Depuis l’émergence de ChatGPT, la presse généraliste s’est emparée du sujet de l’IA, rendue notoire par Open AI et autres services l’ayant mis à la portée d’un plus vaste public, et chacun y va de ses craintes et fantasmes. Il existe donc une starification de l’IA, l’IA coruscante, qui fascine autant qu’elle effraie. L’UE s’est saisie du sujet pour élaborer “l’AI Act”  en juin 2023. Les études et articles regorgent d’exemples d’usages stupéfiants de l’IA. Face à cette déferlante d’innovations, comment l’humain peut-il accuser le coup ?

Par PHILIPPE KALOUSDIAN (P92), fondateur d’ISLEAN, cabinet de conseil en stratégie et transformation à l’ère du digital – philippe.kalousdian@mines-paris.org
Avec MATHILDE REGNIER-DULOUT et AMR ARBANI, managers chez ISLEAN


Dans les années 1990, le démineur de Windows (rappel qui fera sourire les plus anciens), jeu ringard ayant dévoré des millions d’heures de travail au bureau, avait une utilité peu connue : faire accepter au primate que nous sommes l’utilisation d’une souris et augmenter sa dextérité de déplacement de curseur et de clic.
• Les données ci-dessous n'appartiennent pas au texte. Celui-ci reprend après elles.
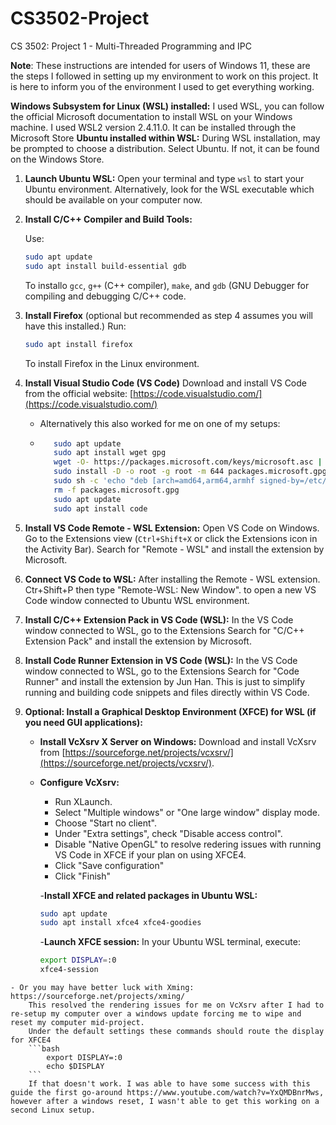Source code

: # CS3502-Project
CS 3502: Project 1 - Multi-Threaded Programming and IPC

**Note**: These instructions are intended for users of Windows 11, these are the steps I followed in setting up my environment to work on this project. It is here to inform you of the environment I used to get everything working.

**Windows Subsystem for Linux (WSL) installed:**  I used WSL, you can follow the official Microsoft documentation to install WSL on your Windows machine. I used WSL2 version 2.4.11.0. It can be installed through the Microsoft Store
**Ubuntu installed within WSL:** During WSL installation, may be prompted to choose a distribution. Select Ubuntu. If not, it can be found on the Windows Store.


1.  **Launch Ubuntu WSL:** Open your terminal and type `wsl` to start your Ubuntu environment. Alternatively, look for the WSL executable which should be available on your computer now.

2.  **Install C/C++ Compiler and Build Tools:**

    Use:
    ```bash
    sudo apt update
    sudo apt install build-essential gdb
    ```
    To installo `gcc`, `g++` (C++ compiler), `make`, and `gdb` (GNU Debugger for compiling and debugging C/C++ code.
3. **Install Firefox** (optional but recommended as step 4 assumes you will have this installed.)
    Run:
   ```bash
   sudo apt install firefox
   ```
   To install Firefox in the Linux environment. 
5.  **Install Visual Studio Code (VS Code)** Download and install VS Code from the official website: [https://code.visualstudio.com/](https://code.visualstudio.com/)
       * Alternatively this also worked for me on one of my setups:
       * ```bash
            sudo apt update
            sudo apt install wget gpg
            wget -O- https://packages.microsoft.com/keys/microsoft.asc | gpg --dearmor > packages.microsoft.gpg
            sudo install -D -o root -g root -m 644 packages.microsoft.gpg /etc/apt/keyrings/packages.microsoft.gpg
            sudo sh -c 'echo "deb [arch=amd64,arm64,armhf signed-by=/etc/apt/keyrings/packages.microsoft.gpg] https://packages.microsoft.com/repos/vscode stable main" > /etc/apt/sources.list.d/vscode.list'
            rm -f packages.microsoft.gpg
            sudo apt update
            sudo apt install code
            ```

7.  **Install VS Code Remote - WSL Extension:**
   Open VS Code on Windows.
    Go to the Extensions view (`Ctrl+Shift+X` or click the Extensions icon in the Activity Bar).
    Search for "Remote - WSL" and install the extension by Microsoft.

8.  **Connect VS Code to WSL:**
    After installing the Remote - WSL extension. 
    Ctr+Shift+P then type "Remote-WSL: New Window". to open a new VS Code window connected to Ubuntu WSL environment.

9.  **Install C/C++ Extension Pack in VS Code (WSL):**
    In the VS Code window connected to WSL, go to the Extensions
    Search for "C/C++ Extension Pack" and install the extension by Microsoft.

10.  **Install Code Runner Extension in VS Code (WSL):**
    In the VS Code window connected to WSL, go to the Extensions
    Search for "Code Runner" and install the extension by Jun Han. This is just to simplify running and building code snippets and files directly within VS Code.

11.  **Optional: Install a Graphical Desktop Environment (XFCE) for WSL (if you need GUI applications):**

     * **Install VcXsrv X Server on Windows:** Download and install VcXsrv from [https://sourceforge.net/projects/vcxsrv/](https://sourceforge.net/projects/vcxsrv/).

     * **Configure VcXsrv:**
        *   Run XLaunch.
        *   Select "Multiple windows" or "One large window" display mode.
        *   Choose "Start no client".
        *   Under "Extra settings", check "Disable access control".
        *   Disable "Native OpenGL" to resolve redering issues with running VS Code in XFCE if your plan on using XFCE4.
        *   Click "Save configuration" 
        *   Click "Finish"

        -**Install XFCE and related packages in Ubuntu WSL:**
        ```bash
        sudo apt update
        sudo apt install xfce4 xfce4-goodies
        ```

        -**Launch XFCE session:** In your Ubuntu WSL terminal, execute:
        ```bash
        export DISPLAY=:0
        xfce4-session
        ```

    - Or you may have better luck with Xming: https://sourceforge.net/projects/xming/
        This resolved the rendering issues for me on VcXsrv after I had to re-setup my computer over a windows update forcing me to wipe and reset my computer mid-project. 
        Under the default settings these commands should route the display for XFCE4
        ```bash
            export DISPLAY=:0
            echo $DISPLAY
        ```
        If that doesn't work. I was able to have some success with this guide the first go-around https://www.youtube.com/watch?v=YxQMDBnrMws, however after a windows reset, I wasn't able to get this working on a second Linux setup. 
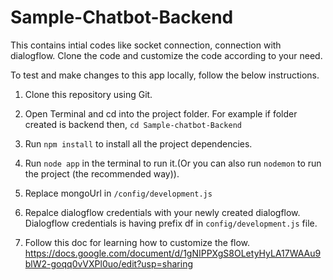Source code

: # Sample-Chatbot-Backend
This contains intial codes like socket connection, connection with dialogflow. Clone the code and customize the code according to your need.

To test and make changes to this app locally, follow the below instructions.

1. Clone this repository using Git.

2. Open Terminal and cd into the project folder. For example if folder created is backend then, ```cd Sample-chatbot-Backend```

3. Run ```npm install``` to install all the project dependencies.

4. Run ```node app``` in the terminal to run it.(Or you can also run ```nodemon``` to run the project (the recommended way)).

5. Replace mongoUrl in ```/config/development.js```

6. Repalce dialogflow credentials with your newly created dialogflow. Dialogflow credentials is having prefix df in ```config/development.js``` file.

7. Follow this doc for learning how to customize the flow. https://docs.google.com/document/d/1gNIPPXgS8OLetyHyLA17WAAu9blW2-goqq0vVXPl0uo/edit?usp=sharing



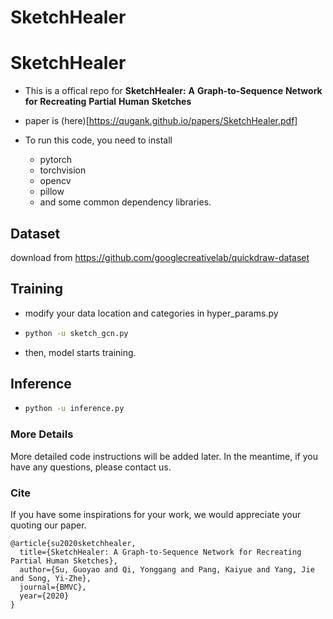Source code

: # SketchHealer
# SketchHealer

-   This is a offical repo for **SketchHealer:** **A** **Graph-to-Sequence** **Network** **for** **Recreating** **Partial** **Human** **Sketches**
-   paper is (here)[https://qugank.github.io/papers/SketchHealer.pdf]

-   To run this code, you need to install 
    -   pytorch
    -   torchvision
    -   opencv
    -   pillow
    -   and some common dependency libraries.

## Dataset
download from https://github.com/googlecreativelab/quickdraw-dataset

## Training

-   modify your data location and categories in hyper_params.py

-   ```sh
    python -u sketch_gcn.py
    ```

-   then, model starts training.

## Inference

-   ```sh
    python -u inference.py
    ```

### More Details

More detailed code instructions will be added later. In the meantime, if you have any questions, please contact us.

### Cite

If you have some inspirations for your work, we would appreciate your quoting our paper.
```
@article{su2020sketchhealer,
  title={SketchHealer: A Graph-to-Sequence Network for Recreating Partial Human Sketches},
  author={Su, Guoyao and Qi, Yonggang and Pang, Kaiyue and Yang, Jie and Song, Yi-Zhe},
  journal={BMVC},
  year={2020}
}
```
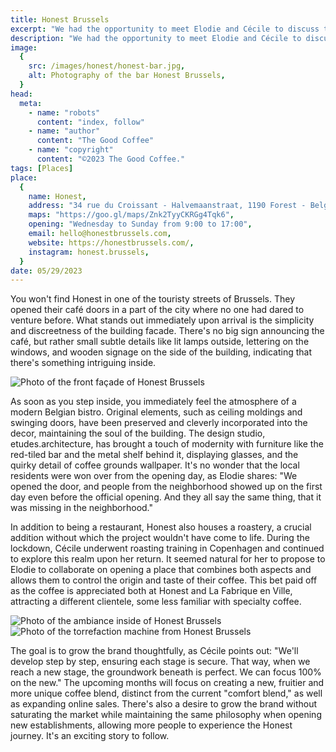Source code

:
 ```yaml
---
title: Honest Brussels
excerpt: "We had the opportunity to meet Elodie and Cécile to discuss the creation of Honest, one of the latest additions to the café scene in Brussels."
description: "We had the opportunity to meet Elodie and Cécile to discuss the creation of Honest, one of the latest additions to the café scene in Brussels."
image:
  {
    src: /images/honest/honest-bar.jpg,
    alt: Photography of the bar Honest Brussels,
  }
head:
  meta:
    - name: "robots"
      content: "index, follow"
    - name: "author"
      content: "The Good Coffee"
    - name: "copyright"
      content: "©2023 The Good Coffee."
tags: [Places]
place:
  {
    name: Honest,
    address: "34 rue du Croissant - Halvemaanstraat, 1190 Forest - Belgium",
    maps: "https://goo.gl/maps/Znk2TyyCKRGg4Tqk6",
    opening: "Wednesday to Sunday from 9:00 to 17:00",
    email: hello@honestbrussels.com,
    website: https://honestbrussels.com/,
    instagram: honest.brussels,
  }
date: 05/29/2023
---
```


You won't find Honest in one of the touristy streets of Brussels. They opened their café doors in a part of the city where no one had dared to venture before. What stands out immediately upon arrival is the simplicity and discreetness of the building facade. There's no big sign announcing the café, but rather small subtle details like lit lamps outside, lettering on the windows, and wooden signage on the side of the building, indicating that there's something intriguing inside.

![Photo of the front façade of Honest Brussels](/images/honest/honest-front.jpeg)

As soon as you step inside, you immediately feel the atmosphere of a modern Belgian bistro. Original elements, such as ceiling moldings and swinging doors, have been preserved and cleverly incorporated into the decor, maintaining the soul of the building. The design studio, etudes.architecture, has brought a touch of modernity with furniture like the red-tiled bar and the metal shelf behind it, displaying glasses, and the quirky detail of coffee grounds wallpaper. It's no wonder that the local residents were won over from the opening day, as Elodie shares: "We opened the door, and people from the neighborhood showed up on the first day even before the official opening. And they all say the same thing, that it was missing in the neighborhood."

In addition to being a restaurant, Honest also houses a roastery, a crucial addition without which the project wouldn't have come to life. During the lockdown, Cécile underwent roasting training in Copenhagen and continued to explore this realm upon her return. It seemed natural for her to propose to Elodie to collaborate on opening a place that combines both aspects and allows them to control the origin and taste of their coffee. This bet paid off as the coffee is appreciated both at Honest and La Fabrique en Ville, attracting a different clientele, some less familiar with specialty coffee.

<div class="gallery">

![Photo of the ambiance inside of Honest Brussels](/images/honest/honest-ambient.jpg)
![Photo of the torrefaction machine from Honest Brussels](/images/honest/honest-roaster.jpg)

</div>

The goal is to grow the brand thoughtfully, as Cécile points out: "We'll develop step by step, ensuring each stage is secure. That way, when we reach a new stage, the groundwork beneath is perfect. We can focus 100% on the new." The upcoming months will focus on creating a new, fruitier and more unique coffee blend, distinct from the current "comfort blend," as well as expanding online sales. There's also a desire to grow the brand without saturating the market while maintaining the same philosophy when opening new establishments, allowing more people to experience the Honest journey. It's an exciting story to follow.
Les applications d’IA génératives telles ChatGPT ou Dall-E ont ce même rôle : nous faire accepter d’utiliser l’IA, sur un périmètre connu et sans risque : trouver des recettes de cuisine, élaborer un cocktail, produire du code informatique, etc.
Les technologies d’IA sont pourtant présentes dans de nombreux domaines depuis près de 10 ans, partout où il est nécessaire d’interpréter des signaux, d’une manière bien plus robuste qu’avec des règles explicites. Par exemple, la détermination de l’état d’une machine d’après ses vibrations ou autres signaux qu’elle émet, la compréhension par votre montre connectée que vous vous lavez les mains, la caractérisation de la nature d’une tumeur à partir d’une photographie, la traduction de phrases, la reconnais d’écriture typographique ou manuscrite…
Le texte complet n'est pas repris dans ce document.